__WHAT IS EXPECTED__:
Copy the lines exactly as they appear, starting with the first line of the records and ending with the line that contains "# cargo build [--release]".

__RAW DATA__:
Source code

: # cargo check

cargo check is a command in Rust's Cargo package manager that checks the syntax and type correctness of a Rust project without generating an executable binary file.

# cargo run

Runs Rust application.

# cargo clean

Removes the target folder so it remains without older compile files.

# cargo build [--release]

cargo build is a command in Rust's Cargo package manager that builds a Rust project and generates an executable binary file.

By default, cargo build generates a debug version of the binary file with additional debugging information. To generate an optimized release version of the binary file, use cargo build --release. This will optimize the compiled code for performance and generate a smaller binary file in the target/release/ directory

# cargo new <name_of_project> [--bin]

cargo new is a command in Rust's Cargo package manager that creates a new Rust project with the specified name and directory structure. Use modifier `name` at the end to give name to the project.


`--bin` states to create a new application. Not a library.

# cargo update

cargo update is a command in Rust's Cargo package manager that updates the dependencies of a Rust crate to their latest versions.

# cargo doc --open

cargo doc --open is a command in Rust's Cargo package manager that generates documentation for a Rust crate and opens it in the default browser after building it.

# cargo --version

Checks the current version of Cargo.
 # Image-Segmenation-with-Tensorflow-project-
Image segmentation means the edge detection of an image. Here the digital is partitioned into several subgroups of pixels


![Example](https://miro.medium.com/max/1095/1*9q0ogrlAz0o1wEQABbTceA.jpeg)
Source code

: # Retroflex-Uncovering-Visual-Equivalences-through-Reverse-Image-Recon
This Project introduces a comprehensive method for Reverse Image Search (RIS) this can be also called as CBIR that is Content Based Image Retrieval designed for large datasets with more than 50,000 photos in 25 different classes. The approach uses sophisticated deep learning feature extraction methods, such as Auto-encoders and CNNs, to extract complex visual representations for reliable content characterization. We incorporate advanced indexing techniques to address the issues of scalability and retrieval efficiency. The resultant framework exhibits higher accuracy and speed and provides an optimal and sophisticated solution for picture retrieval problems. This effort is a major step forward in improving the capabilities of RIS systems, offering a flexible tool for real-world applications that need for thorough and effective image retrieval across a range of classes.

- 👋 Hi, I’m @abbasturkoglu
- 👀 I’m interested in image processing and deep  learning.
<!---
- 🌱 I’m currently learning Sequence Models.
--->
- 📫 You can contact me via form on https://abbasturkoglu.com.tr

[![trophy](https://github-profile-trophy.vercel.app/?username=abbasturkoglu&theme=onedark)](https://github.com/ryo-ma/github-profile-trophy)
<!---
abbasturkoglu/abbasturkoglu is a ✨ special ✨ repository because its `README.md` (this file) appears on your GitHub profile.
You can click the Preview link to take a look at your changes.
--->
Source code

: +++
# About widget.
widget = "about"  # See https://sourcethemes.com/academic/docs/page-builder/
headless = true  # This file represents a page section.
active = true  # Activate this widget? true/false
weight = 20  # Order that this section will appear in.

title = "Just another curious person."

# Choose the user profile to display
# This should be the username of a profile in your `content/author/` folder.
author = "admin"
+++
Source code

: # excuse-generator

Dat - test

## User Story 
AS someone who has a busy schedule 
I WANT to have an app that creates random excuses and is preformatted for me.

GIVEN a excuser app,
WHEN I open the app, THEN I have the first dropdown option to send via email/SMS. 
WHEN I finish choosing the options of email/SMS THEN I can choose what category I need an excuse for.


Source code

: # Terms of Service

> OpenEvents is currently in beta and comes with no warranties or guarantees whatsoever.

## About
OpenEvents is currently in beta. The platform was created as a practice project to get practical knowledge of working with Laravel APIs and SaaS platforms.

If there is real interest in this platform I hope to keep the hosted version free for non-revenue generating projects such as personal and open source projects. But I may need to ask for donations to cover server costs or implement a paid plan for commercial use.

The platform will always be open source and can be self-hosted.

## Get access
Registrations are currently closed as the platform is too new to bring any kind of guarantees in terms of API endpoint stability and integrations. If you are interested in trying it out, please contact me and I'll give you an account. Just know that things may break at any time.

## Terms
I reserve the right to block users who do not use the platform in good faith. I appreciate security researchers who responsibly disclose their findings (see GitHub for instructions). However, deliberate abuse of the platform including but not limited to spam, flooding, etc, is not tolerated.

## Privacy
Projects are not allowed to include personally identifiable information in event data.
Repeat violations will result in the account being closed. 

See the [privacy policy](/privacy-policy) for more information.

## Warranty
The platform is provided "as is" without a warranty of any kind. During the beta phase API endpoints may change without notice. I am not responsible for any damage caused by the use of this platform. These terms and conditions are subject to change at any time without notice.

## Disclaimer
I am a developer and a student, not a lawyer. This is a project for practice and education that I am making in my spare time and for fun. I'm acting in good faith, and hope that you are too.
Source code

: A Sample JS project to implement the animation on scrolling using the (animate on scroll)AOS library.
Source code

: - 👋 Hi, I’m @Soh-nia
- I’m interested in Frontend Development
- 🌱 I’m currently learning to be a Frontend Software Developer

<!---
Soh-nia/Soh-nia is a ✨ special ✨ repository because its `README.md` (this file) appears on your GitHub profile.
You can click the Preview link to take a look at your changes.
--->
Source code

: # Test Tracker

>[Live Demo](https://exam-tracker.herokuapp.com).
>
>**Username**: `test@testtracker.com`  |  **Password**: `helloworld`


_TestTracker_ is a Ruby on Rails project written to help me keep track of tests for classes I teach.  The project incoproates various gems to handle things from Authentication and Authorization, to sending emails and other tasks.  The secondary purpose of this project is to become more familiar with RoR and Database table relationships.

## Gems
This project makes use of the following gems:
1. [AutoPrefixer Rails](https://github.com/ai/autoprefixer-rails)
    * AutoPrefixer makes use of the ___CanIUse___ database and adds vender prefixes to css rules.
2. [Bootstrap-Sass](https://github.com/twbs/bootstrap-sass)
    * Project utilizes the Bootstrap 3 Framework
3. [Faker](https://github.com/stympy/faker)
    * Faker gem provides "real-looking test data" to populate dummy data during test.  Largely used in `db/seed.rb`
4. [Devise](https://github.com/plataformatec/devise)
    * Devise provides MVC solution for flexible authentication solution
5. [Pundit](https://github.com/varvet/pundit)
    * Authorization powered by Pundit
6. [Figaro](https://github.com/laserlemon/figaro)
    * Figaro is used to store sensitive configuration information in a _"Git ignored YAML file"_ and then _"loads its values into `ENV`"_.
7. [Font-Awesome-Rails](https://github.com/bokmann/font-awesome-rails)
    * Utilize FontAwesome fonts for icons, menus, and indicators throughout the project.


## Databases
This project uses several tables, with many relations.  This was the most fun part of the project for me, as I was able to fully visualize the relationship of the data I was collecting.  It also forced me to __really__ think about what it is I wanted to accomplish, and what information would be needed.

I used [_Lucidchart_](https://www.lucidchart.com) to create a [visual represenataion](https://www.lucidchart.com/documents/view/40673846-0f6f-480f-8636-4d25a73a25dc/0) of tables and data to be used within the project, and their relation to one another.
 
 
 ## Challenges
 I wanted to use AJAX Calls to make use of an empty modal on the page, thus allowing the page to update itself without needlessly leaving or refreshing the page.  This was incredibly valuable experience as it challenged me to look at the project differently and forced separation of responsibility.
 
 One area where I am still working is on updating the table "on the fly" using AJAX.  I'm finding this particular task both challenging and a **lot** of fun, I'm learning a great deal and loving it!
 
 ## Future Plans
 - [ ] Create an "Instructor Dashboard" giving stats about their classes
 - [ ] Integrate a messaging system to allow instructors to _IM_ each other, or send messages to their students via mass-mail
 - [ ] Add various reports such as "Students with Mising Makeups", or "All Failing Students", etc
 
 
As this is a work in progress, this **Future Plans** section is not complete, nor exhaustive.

__SOLUTION TO THIS TASK__:
Source code

: # cargo check

cargo check is a command in Rust's Cargo package manager that checks the syntax and type correctness of a Rust project without generating an executable binary file.

# cargo run

Runs Rust application.

# cargo clean

Removes the target folder so it remains without older compile files.

# cargo build [--release]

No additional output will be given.